**Assigned task**
Could you filter the records below and keep only the lines with the word "access"?

·····

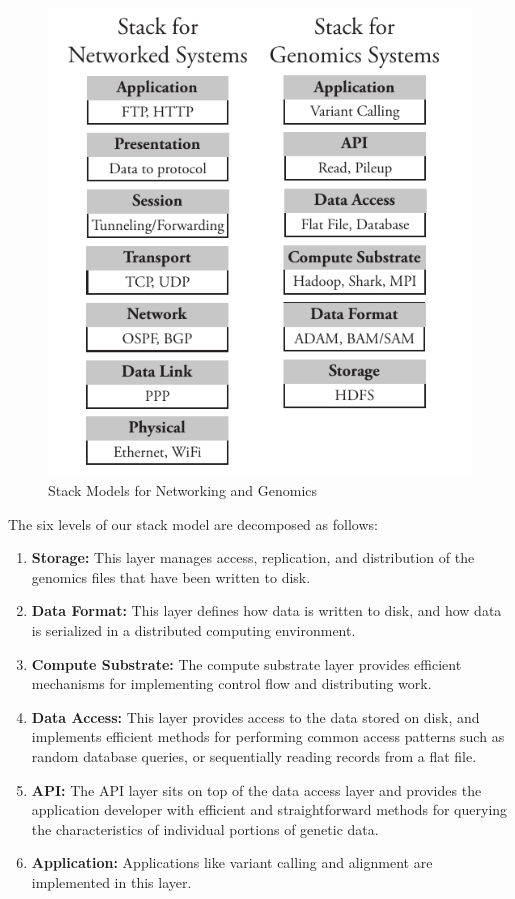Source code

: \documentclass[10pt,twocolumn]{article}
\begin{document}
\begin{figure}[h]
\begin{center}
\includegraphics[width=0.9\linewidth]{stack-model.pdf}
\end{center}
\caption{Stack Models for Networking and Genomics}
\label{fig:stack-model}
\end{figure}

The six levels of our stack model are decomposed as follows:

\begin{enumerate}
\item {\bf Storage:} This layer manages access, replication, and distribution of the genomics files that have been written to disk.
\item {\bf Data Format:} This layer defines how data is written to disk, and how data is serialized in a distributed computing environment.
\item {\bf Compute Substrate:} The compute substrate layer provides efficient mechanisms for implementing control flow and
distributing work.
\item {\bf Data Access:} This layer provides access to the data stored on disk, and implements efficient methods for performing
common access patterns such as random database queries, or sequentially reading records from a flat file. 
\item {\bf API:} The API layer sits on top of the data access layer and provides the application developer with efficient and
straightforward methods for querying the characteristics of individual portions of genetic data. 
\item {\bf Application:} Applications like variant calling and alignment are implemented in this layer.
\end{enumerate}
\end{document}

·····

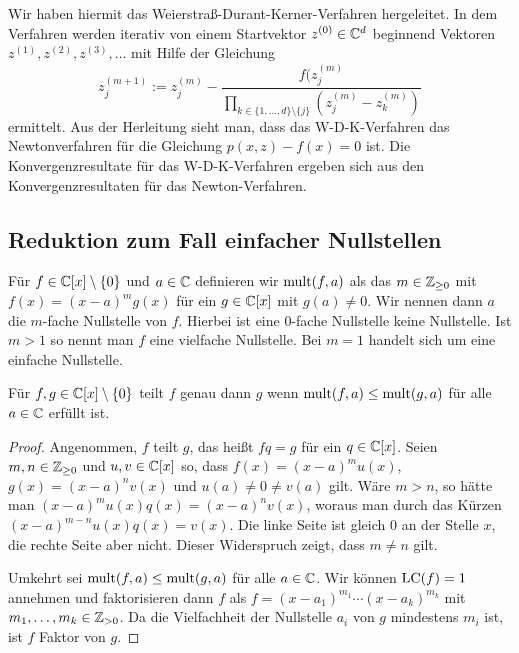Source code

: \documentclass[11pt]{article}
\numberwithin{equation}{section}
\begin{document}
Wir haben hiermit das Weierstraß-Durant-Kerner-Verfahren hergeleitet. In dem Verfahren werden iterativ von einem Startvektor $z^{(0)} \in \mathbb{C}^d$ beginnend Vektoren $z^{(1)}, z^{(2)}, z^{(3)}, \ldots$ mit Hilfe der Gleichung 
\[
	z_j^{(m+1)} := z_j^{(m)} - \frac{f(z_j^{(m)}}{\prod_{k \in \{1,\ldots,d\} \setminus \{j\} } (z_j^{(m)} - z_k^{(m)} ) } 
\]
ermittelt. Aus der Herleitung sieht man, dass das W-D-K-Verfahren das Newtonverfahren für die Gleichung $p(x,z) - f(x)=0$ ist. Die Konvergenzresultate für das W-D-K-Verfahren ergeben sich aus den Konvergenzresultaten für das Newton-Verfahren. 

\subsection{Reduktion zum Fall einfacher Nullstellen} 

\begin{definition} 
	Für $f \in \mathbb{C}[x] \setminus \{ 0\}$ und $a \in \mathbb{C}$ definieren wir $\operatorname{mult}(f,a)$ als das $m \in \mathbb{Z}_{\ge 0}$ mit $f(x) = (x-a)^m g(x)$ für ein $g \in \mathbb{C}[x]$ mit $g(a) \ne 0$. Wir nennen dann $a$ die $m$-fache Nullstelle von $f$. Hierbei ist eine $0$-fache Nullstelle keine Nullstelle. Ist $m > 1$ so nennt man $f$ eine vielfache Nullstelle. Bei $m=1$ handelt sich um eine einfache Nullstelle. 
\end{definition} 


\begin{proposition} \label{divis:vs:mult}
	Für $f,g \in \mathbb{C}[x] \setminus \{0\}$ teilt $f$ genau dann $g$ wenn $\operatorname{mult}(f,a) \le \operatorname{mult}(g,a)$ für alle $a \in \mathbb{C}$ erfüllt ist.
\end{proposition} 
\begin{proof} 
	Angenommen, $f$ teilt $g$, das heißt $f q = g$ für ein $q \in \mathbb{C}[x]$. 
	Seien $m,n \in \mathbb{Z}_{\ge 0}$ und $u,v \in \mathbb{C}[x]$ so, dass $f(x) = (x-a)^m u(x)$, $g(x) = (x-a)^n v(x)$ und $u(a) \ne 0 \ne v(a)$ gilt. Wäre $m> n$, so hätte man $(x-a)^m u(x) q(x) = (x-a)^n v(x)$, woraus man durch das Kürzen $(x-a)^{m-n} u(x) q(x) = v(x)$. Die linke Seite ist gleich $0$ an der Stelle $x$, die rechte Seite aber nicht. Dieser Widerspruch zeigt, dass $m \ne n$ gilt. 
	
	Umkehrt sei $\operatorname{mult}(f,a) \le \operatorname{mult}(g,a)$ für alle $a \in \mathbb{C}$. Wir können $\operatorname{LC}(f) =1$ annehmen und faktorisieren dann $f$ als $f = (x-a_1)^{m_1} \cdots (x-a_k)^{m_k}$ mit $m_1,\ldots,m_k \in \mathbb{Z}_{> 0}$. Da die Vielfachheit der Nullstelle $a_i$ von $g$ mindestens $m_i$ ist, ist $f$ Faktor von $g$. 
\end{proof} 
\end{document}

·····

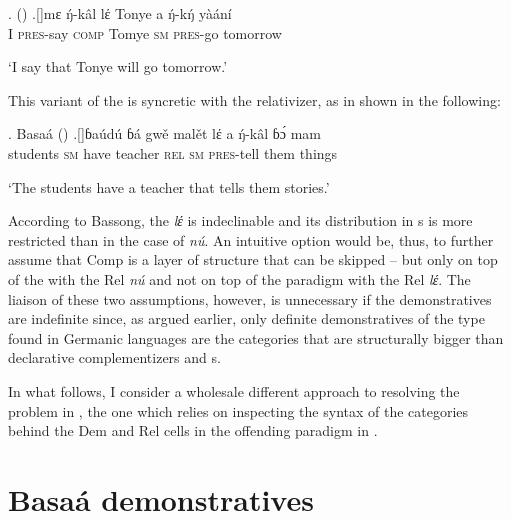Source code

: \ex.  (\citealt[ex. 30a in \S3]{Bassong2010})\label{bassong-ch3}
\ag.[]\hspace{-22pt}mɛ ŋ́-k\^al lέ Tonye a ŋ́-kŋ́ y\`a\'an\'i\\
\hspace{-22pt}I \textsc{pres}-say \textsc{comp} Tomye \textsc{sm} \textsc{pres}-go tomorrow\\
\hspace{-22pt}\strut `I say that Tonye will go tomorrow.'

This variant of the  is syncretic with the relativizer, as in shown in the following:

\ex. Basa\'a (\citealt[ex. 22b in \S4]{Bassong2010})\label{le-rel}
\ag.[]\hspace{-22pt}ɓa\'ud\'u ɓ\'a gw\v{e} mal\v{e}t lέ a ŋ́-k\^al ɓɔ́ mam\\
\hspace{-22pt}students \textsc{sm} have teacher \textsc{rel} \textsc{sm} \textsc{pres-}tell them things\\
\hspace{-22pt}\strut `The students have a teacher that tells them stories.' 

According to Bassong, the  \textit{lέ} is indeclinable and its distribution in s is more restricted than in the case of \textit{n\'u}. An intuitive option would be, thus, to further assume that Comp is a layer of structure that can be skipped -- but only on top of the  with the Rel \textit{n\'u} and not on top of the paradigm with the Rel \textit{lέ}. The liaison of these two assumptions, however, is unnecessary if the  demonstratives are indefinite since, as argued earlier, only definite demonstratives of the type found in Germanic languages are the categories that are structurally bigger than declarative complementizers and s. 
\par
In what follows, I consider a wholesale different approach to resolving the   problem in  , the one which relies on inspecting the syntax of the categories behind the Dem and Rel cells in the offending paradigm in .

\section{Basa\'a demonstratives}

·····

**Answer box**
\item {\bf Storage:} This layer manages access, replication, and distribution of the genomics files that have been written to disk.
\item {\bf Data Access:} This layer provides access to the data stored on disk, and implements efficient methods for performing
common access patterns such as random database queries, or sequentially reading records from a flat file. 
\item {\bf API:} The API layer sits on top of the data access layer and provides the application developer with efficient and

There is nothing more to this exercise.